▸ Exercise prompt
Check every line below for the word "origin" and give only the number of lines where it appears.

══════════════════════════════

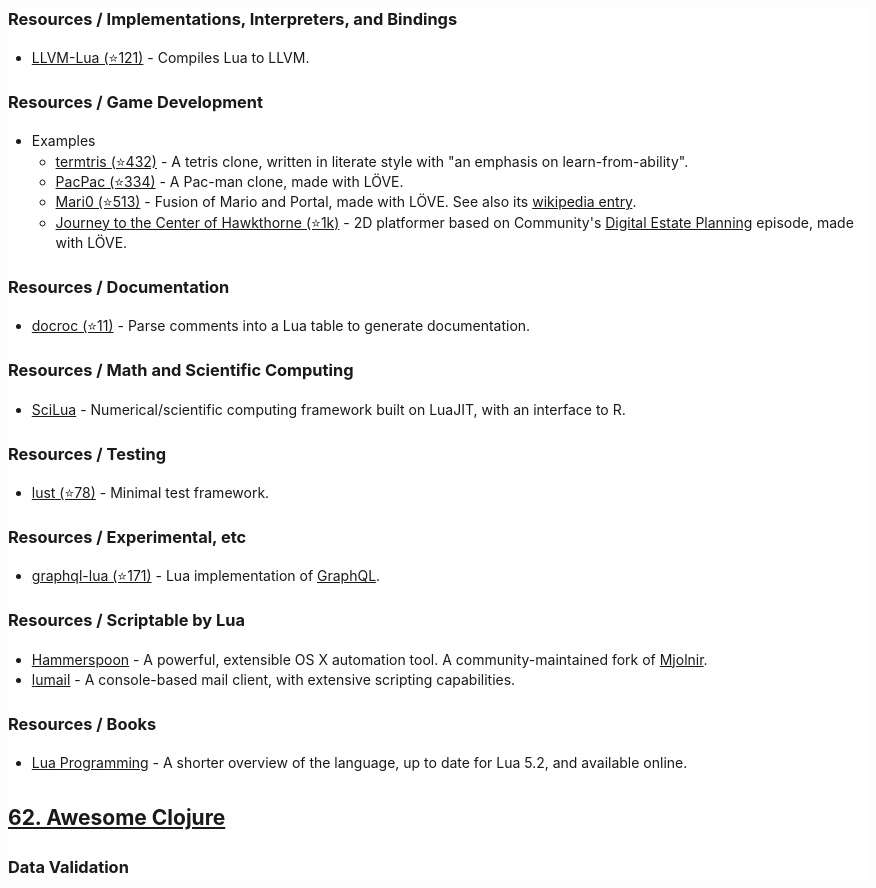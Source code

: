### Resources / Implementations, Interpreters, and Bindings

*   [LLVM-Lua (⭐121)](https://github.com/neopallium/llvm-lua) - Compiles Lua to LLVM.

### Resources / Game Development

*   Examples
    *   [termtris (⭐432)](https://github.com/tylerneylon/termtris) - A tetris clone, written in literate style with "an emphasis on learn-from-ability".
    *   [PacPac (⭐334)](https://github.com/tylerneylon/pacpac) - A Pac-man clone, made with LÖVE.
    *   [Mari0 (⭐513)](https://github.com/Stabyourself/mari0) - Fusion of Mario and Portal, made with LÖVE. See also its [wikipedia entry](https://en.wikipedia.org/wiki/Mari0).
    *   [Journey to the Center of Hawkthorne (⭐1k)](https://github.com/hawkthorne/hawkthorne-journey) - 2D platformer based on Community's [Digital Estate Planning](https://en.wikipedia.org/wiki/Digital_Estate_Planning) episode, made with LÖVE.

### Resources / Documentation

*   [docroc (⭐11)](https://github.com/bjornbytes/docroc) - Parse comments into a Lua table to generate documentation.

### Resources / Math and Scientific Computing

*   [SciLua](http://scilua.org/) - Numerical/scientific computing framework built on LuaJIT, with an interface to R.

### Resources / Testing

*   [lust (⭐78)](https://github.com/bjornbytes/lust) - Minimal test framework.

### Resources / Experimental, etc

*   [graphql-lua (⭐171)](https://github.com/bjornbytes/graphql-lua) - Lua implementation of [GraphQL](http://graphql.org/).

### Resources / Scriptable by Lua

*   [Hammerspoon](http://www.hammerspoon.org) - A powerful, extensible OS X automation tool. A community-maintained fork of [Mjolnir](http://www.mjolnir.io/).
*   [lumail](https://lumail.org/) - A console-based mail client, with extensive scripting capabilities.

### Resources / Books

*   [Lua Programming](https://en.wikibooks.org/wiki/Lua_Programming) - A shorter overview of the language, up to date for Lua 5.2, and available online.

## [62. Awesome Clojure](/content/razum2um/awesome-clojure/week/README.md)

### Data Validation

══════════════════════════════

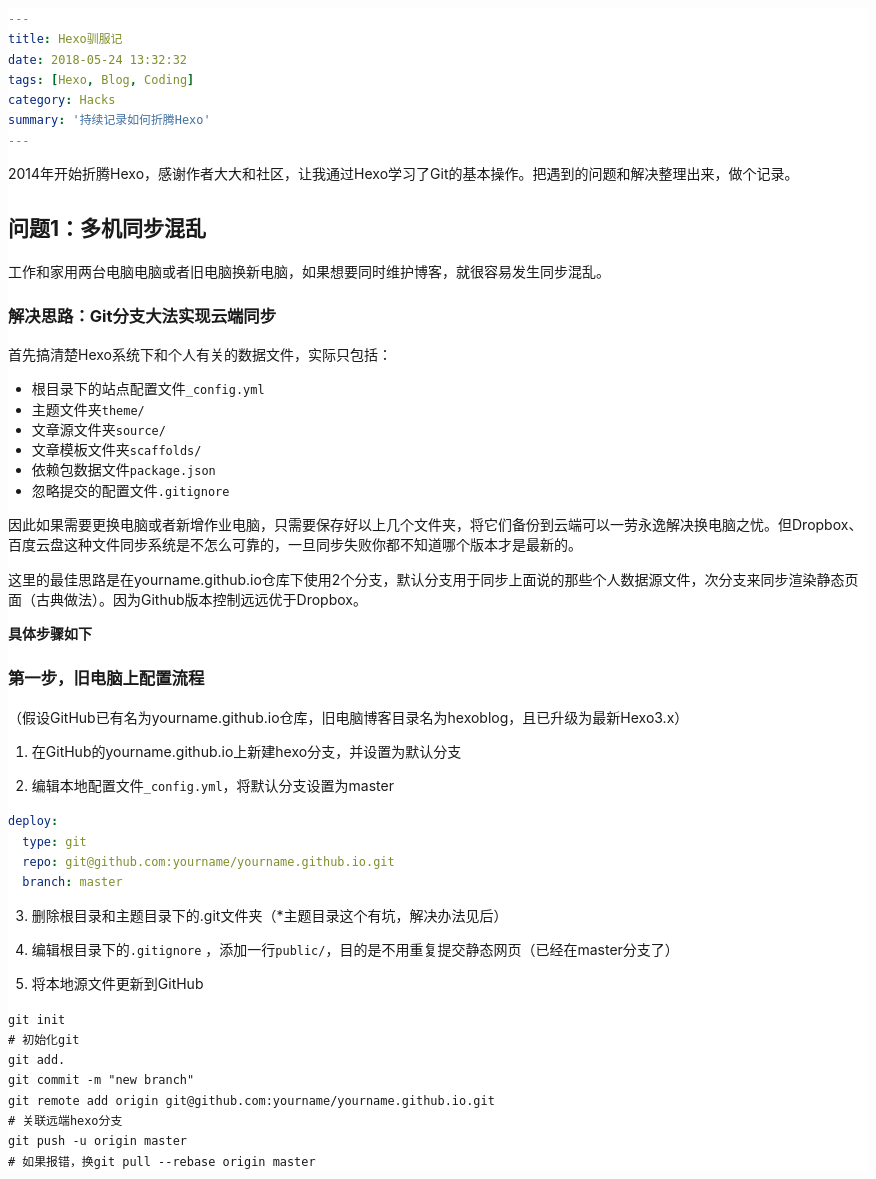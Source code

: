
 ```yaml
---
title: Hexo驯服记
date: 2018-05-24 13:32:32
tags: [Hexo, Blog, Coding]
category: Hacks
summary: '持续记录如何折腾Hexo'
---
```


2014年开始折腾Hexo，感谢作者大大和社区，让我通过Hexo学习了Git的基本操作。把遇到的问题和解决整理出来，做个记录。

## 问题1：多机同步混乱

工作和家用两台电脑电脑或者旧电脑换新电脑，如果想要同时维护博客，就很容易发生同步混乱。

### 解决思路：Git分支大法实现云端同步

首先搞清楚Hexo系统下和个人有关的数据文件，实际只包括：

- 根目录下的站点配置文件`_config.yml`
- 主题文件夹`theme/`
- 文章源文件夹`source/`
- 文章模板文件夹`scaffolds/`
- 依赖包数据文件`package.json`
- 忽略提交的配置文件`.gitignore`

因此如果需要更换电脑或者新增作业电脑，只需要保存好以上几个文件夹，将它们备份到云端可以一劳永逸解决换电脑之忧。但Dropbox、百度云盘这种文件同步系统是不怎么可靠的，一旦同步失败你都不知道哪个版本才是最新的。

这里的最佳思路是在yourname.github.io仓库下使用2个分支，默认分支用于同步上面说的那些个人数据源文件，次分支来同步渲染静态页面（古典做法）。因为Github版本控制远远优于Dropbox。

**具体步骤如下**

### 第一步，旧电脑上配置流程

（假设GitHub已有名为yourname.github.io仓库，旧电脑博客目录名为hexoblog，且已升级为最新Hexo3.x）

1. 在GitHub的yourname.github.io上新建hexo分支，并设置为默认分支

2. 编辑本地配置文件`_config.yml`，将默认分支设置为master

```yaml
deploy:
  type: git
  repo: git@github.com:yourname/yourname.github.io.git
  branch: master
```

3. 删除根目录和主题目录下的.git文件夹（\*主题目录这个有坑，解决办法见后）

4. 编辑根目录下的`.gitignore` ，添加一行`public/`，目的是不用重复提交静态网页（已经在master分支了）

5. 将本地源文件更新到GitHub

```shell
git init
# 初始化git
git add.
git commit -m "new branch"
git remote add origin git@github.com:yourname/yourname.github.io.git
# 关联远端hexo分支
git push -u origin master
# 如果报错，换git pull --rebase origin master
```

══════════════════════════════

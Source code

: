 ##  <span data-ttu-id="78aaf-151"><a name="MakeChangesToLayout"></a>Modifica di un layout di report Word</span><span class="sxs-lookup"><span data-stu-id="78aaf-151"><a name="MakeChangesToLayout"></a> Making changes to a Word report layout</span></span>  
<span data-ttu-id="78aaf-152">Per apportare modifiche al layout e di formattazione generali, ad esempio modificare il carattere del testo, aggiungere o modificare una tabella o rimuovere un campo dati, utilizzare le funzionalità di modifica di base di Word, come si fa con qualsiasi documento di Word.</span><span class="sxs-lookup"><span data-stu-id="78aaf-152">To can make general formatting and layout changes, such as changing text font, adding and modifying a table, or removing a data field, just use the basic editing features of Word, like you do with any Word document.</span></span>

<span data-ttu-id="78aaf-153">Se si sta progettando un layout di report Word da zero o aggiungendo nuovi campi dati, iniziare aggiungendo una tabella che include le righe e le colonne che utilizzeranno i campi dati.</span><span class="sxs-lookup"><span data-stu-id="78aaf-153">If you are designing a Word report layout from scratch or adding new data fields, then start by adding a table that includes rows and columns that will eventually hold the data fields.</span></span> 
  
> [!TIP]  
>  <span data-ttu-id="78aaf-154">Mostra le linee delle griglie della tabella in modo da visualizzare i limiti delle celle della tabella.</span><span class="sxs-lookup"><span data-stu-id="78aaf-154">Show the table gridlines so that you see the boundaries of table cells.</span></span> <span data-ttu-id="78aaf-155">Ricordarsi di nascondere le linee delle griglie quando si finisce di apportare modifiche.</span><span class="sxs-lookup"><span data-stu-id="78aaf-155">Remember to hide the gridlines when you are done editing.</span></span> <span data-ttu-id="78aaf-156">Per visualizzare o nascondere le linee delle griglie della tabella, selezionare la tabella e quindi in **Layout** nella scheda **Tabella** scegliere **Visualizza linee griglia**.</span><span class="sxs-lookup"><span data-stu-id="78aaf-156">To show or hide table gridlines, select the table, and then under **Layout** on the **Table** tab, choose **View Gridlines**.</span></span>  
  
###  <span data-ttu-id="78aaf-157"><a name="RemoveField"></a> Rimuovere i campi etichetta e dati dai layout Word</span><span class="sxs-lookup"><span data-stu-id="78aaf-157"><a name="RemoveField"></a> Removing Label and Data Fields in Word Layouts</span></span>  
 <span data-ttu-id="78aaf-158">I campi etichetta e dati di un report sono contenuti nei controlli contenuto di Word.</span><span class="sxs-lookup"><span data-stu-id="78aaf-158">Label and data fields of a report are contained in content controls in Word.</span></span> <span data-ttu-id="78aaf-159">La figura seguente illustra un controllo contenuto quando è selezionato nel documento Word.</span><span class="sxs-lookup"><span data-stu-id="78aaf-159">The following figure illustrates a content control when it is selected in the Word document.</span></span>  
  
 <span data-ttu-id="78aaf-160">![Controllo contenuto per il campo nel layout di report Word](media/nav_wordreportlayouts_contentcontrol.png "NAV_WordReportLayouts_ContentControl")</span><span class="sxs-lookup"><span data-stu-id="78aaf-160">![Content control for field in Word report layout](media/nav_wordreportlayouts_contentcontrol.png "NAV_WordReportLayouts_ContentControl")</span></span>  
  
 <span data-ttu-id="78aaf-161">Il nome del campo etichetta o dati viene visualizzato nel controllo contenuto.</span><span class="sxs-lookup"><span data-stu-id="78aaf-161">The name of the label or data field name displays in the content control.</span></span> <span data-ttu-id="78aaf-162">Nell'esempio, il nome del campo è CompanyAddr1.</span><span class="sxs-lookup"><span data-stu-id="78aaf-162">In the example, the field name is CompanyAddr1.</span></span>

══════════════════════════════

▸ Exercise solution
3